学术讲座:高维情况下的相关结构

题目:Estimation of a Multiplicative Correlation Stracture in the Large Dimensional Case
报告人:Oliver Linton
报告时间:2018年11月13日(周二) 13:30 pm
地点:国际经管学院会议室(诚明楼三层)
主办方:国际经济管理学院


摘要:We propose a Kronecker product model for correlation or covariance matrices in the large dimension case. The number of parameters of the model increases logarithmically with the dimension of the matrix. We propose a minimum distance (MD) estimator based on a log-linear property of the model, as well as a one-step estimator, which is a one-step approximation to the quasi-maximum likelihood estimator (QMLE). We establish the rate of convergence and a central limit theorem (CLT) for our estimators in the large dimensional case. A specification test and tools for Kronecker product model selection and inference are provided. In an Monte Carlo study where a Kronecker product model is correctly specified, our estimators exhibit superior performance. In an empirical application to portfolio choice for S&P500 daily returns, we demonstrate that certain Kronecker product models are good approximations to the general covariance matrix.

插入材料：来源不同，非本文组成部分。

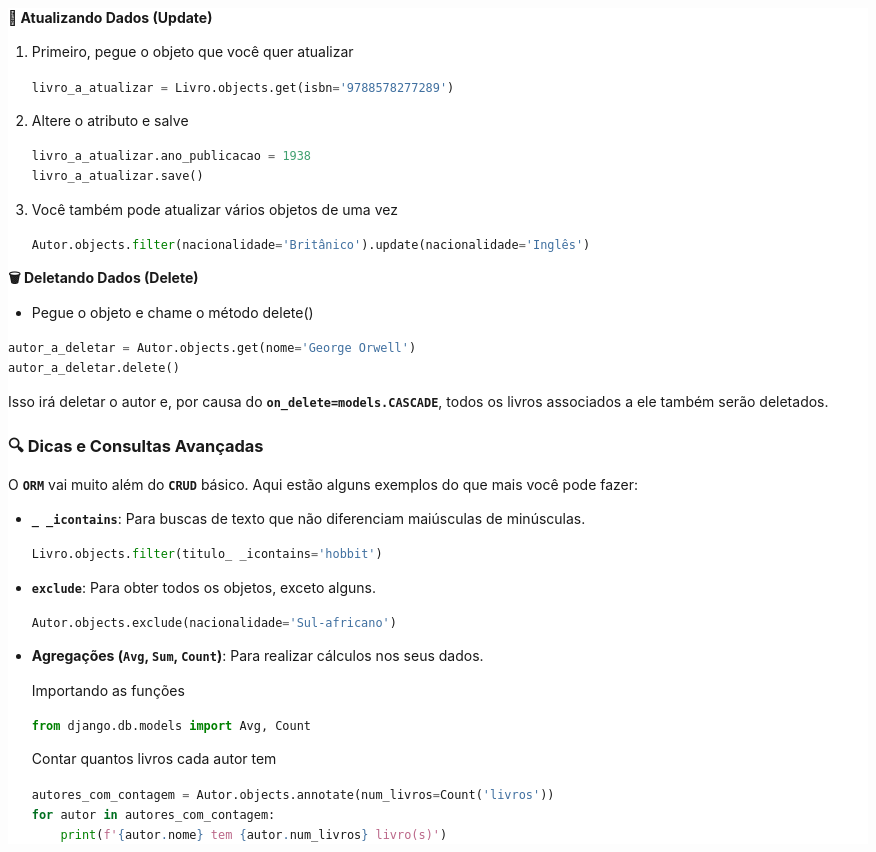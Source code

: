 **📝 Atualizando Dados (Update)**

1. Primeiro, pegue o objeto que você quer atualizar
    ```python
    livro_a_atualizar = Livro.objects.get(isbn='9788578277289')
    ```
    
1. Altere o atributo e salve    
    ```python
    livro_a_atualizar.ano_publicacao = 1938
    livro_a_atualizar.save()
    ```

1. Você também pode atualizar vários objetos de uma vez    
    ```python
    Autor.objects.filter(nacionalidade='Britânico').update(nacionalidade='Inglês')
    ```

**🗑️ Deletando Dados (Delete)**

- Pegue o objeto e chame o método delete()
```python
autor_a_deletar = Autor.objects.get(nome='George Orwell')
autor_a_deletar.delete()
```

Isso irá deletar o autor e, por causa do **`on_delete=models.CASCADE`**, todos os livros associados a ele também serão deletados.

### 🔍 Dicas e Consultas Avançadas

O **`ORM`** vai muito além do **`CRUD`** básico. Aqui estão alguns exemplos do que mais você pode fazer:

  * **`_ _icontains`**: Para buscas de texto que não diferenciam maiúsculas de minúsculas.
    ```python
    Livro.objects.filter(titulo_ _icontains='hobbit')
    ```
    
  * **`exclude`**: Para obter todos os objetos, exceto alguns.
    ```python
    Autor.objects.exclude(nacionalidade='Sul-africano')
    ```
    
  * **Agregações (`Avg`, `Sum`, `Count`)**: Para realizar cálculos nos seus dados.
    
    Importando as funções
    ```python
    from django.db.models import Avg, Count
    ```
    
    Contar quantos livros cada autor tem
    ```python
    autores_com_contagem = Autor.objects.annotate(num_livros=Count('livros'))
    for autor in autores_com_contagem:
        print(f'{autor.nome} tem {autor.num_livros} livro(s)')
    ```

摘要:我们为高维情况下的相关或协方差矩阵提出了 Kronecker 乘积模型。 模型的参数数量随矩阵的维数呈对数增加。 我们提出了一个基于模型的对数线性属性的最小距离 (MD) 估计参数,以及一个一步估计参数,它是准最大似然估计参数 (QMLE) 的一步近似。 我们在高维情况下为我们的估计器建立了收敛速度和中心极限定理 (CLT)。 提供了用于 Kronecker 乘积模型选择和推理的规范测试和工具。 在正确指定 Kronecker 乘积模型的蒙特卡洛研究中,我们的估计器表现出卓越的性能。  S&P500 每日回报的投资组合选择的实证应用中,我们证明某些 Kronecker 乘积模型很好地近似于一般协方差矩阵。